Crime & punishment
Dec 17 2009
Invictus is to some degree an exception, a movie about reconciliation and forgiveness that gains moral authority precisely because the possibility of bloodshed casts its shadow everywhere. The film, based on John Carlin’s book Playing the Enemy, takes place in South Africa in the mid-1990s, just after Nelson Mandela’s election as the country’s first black president. Many of the whites in the film brace themselves for payback as Mandela assumes power. Quite a few of the president’s black supporters expect it, too, as their due after decades of brutality and humiliation under apartheid.
But Mandela, played by Morgan Freeman, knows that score-settling would be a disastrous course for a new and fragile democracy. Passing by a newsstand on the morning after his victory, he spots a headline in Afrikaans.
He has shown that he can win an election, it says, but will he show that he can govern? His bodyguards bristle at a pre-emptive low blow from a hostile press, but Mandela shrugs. “It’s a fair question,” he says.
It’s an exciting sports movie, an inspiring tale of prejudice overcome and, above all, a fascinating study of political leadership.

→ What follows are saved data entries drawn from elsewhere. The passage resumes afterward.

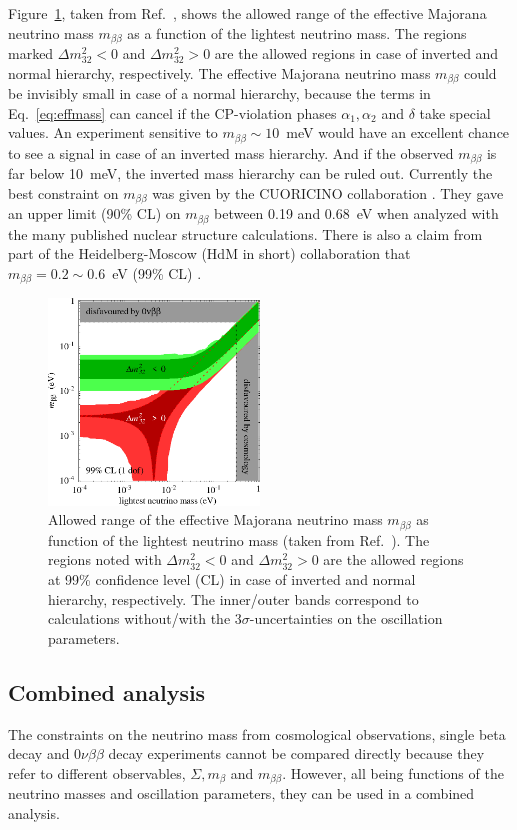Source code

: Figure~\ref{fig:m2bVSlightest}, taken from Ref.~\cite{Str05}, shows
the allowed range of the effective Majorana neutrino mass
$m_{\beta\beta}$ as a function of the lightest neutrino mass. The
regions marked $\Delta m^{2}_{32}<0$ and $\Delta m^{2}_{32}>0$ are the
allowed regions in case of inverted and normal hierarchy,
respectively. The effective Majorana neutrino mass $m_{\beta\beta}$
could be invisibly small in case of a normal hierarchy, because the
terms in Eq.~\ref{eq:effmass} can cancel if the CP-violation phases
$\alpha_{1}, \alpha_{2}$ and $\delta$ take special values. An
experiment sensitive to $ m_{\beta\beta} \sim 10$~meV would have an
excellent chance to see a signal in case of an inverted mass
hierarchy. And if the observed $m_{\beta\beta}$ is far below 10~meV,
the inverted mass hierarchy can be ruled out. Currently the best
constraint on $m_{\beta\beta}$ was given by the CUORICINO
collaboration \cite{Cuo08}. They gave an upper limit (90\% CL) on
$m_{\beta\beta}$ between 0.19 and 0.68~eV when analyzed with the many
published nuclear structure calculations. There is also a claim from
part of the Heidelberg-Moscow (HdM in short) collaboration that
$m_{\beta\beta} = 0.2 \sim 0.6$~eV (99\% CL) \cite{Hei04}.
\begin{figure}[tbhp]
\centering
\includegraphics[width=0.5\textwidth]{m2bVSlightest}  
\caption{Allowed range of the effective Majorana neutrino mass
$m_{\beta\beta}$ as function of the lightest neutrino mass (taken from
Ref.~\cite{Str05}). The regions noted with $\Delta m^{2}_{32}<0$ and
$\Delta m^{2}_{32}>0$ are the allowed regions at 99\% confidence level
(CL) in case of inverted and normal hierarchy, respectively. The
inner/outer bands correspond to calculations without/with the $3
\sigma$-uncertainties on the oscillation parameters.}
\label{fig:m2bVSlightest}
\end{figure}

\subsection{Combined analysis}
\label{sec:joian}
The constraints on the neutrino mass from cosmological observations,
single beta decay and $0\nu\beta\beta$ decay experiments cannot be
compared directly because they refer to different observables,
$\Sigma, m_{\beta}$ and $m_{\beta\beta}$. However, all being functions
of the neutrino masses and oscillation parameters, they can be used in
a combined analysis.


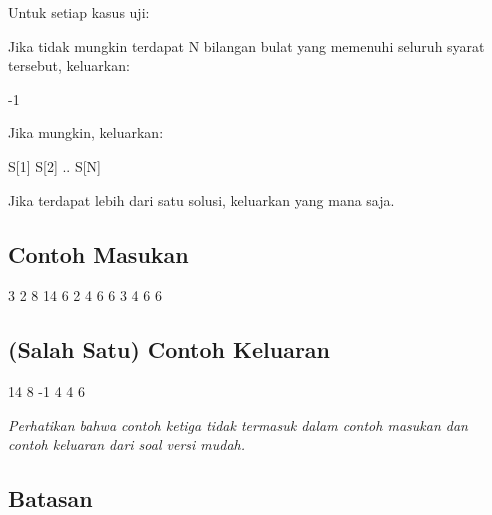 \documentclass[../main_problemset.tex]{subfiles} %
\begin{document}
Untuk setiap kasus uji:

Jika tidak mungkin terdapat N bilangan bulat yang memenuhi seluruh syarat tersebut, keluarkan:

\begin{lcverbatim}
-1
\end{lcverbatim}

Jika mungkin, keluarkan:

\begin{lcverbatim}
S[1] S[2] .. S[N]
\end{lcverbatim}

Jika terdapat lebih dari satu solusi, keluarkan yang mana saja.

\vspace{.4cm}

\begin{minipage}[t]{0.5\textwidth}
\subsection*{Contoh Masukan}

\begin{lcverbatim}
3
2 8 14 6
2 4 6 6
3 4 6 6
\end{lcverbatim}
\end{minipage}
\begin{minipage}[t]{0.5\textwidth}
\subsection*{(Salah Satu) Contoh Keluaran}

\begin{lcverbatim}
14 8
-1
4 4 6
\end{lcverbatim}
\end{minipage}

\textit{Perhatikan bahwa contoh ketiga tidak termasuk dalam contoh masukan dan contoh keluaran dari soal versi mudah.}



\subsection*{Batasan}
\end{document}
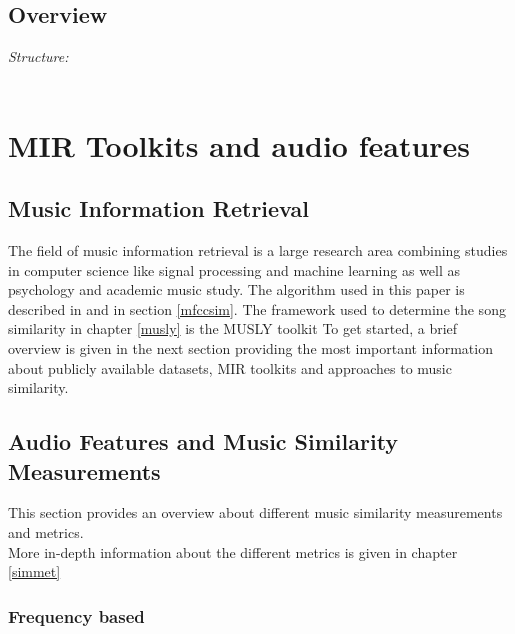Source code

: \section{Overview}

\textit{Structure: \\}
\ \\
\begin{figure}[htbp]
	\centering
\end{figure}

\chapter{MIR Toolkits and audio features}

\section{Music Information Retrieval}
The field of music information retrieval is a large research area combining studies in computer science like signal processing and machine learning as well as psychology and academic music study.
The algorithm used in this paper is described in \cite[pp. 17ff]{schnitzer1} and in section \ref{mfccsim}.
The framework used to determine the song similarity in chapter \ref{musly} is the MUSLY toolkit \cite{musly1}
To get started, a brief overview is given in the next section providing the most important information about publicly available datasets, MIR toolkits and approaches to music similarity.

\section{Audio Features and Music Similarity Measurements}

This section provides an overview about different music similarity measurements and metrics.\\
More in-depth information about the different metrics is given in chapter \ref{simmet}

\subsection{Frequency based}\label{featsec}

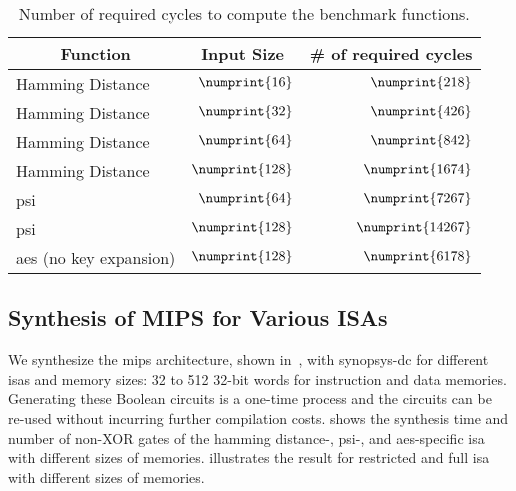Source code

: \begin{table}
\centering
\caption{Number of required cycles to compute the benchmark functions.}\label{tab:cyc_bench}
\begin{tabular}{l||r|r}
\multicolumn{1}{c||}{Function} & \multicolumn{1}{c|}{Input Size} &  \multicolumn{1}{c}{\# of required cycles} \\
\hline
\hline
Hamming Distance & $\numprint{16}$ & $\numprint{218}$\\
\hline
 Hamming Distance & $\numprint{32}$ & $\numprint{426}$\\
\hline
Hamming Distance & $\numprint{64}$ & $\numprint{842}$\\
\hline
Hamming Distance & $\numprint{128}$ & $\numprint{1674}$\\
\hline
\acrshort{psi} & $\numprint{64}$ &$\numprint{7267}$\\
\hline
\acrshort{psi} & $\numprint{128}$ &$\numprint{14267}$\\
\hline
\acrshort{aes} (no key expansion) & $\numprint{128}$ & $\numprint{6178}$\\
\end{tabular}
\end{table}

\subsection{Synthesis of MIPS for Various ISAs}\label{ssect:eval-mips-sfe-isa}
We synthesize the \gls{mips} architecture, shown in~, with \gls{synopsys-dc} for different \acrshort{isa}s and memory sizes: 32 to 512 32-bit words for instruction and data memories.
Generating these Boolean circuits is a one-time process and the circuits can be re-used without incurring further compilation costs.
 shows the synthesis time and number of non-XOR gates of the hamming distance-, \acrshort{psi}-, and \acrshort{aes}-specific \acrshort{isa} with different sizes of memories.
 illustrates the result for restricted and full \acrshort{isa} with different sizes of memories.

But much of the ingenuity in Freeman’s performance lies in the way he conveys that idealism and the shrewd manipulation of symbols and emotions are not incompatible, but complementary. Taking power a few years after being released from 27 years of incarceration, Mandela is already a larger-than-life figure, an idol in South Africa and around the world. His celebrity is something of a burden, and also an asset he must learn to use; his moral prestige is a political weapon.
But he is preoccupied, to the dismay of loyalists in his movement, with finding some kind of concord with the people who hate and fear him: the whites who see him as a terrorist, a usurper and a threat to their traditions and values.
Mandela’s overtures to the Afrikaners arise partly out of Gandhian principle, and partly out of political calculation. They are a powerful force in the army, the police and the South African economy.
Mandela’s aides are baffled when he takes up the cause of the South African rugby team, a symbol of stiff-necked Afrikaner pride despised by most blacks. The team’s Springbok mascot, named for a kind of gazelle, and its green-and-gold uniforms are nearly as loathsome as the apartheid flag, and when Mandela insists that the colours be retained, it seems almost like a betrayal of his life’s cause.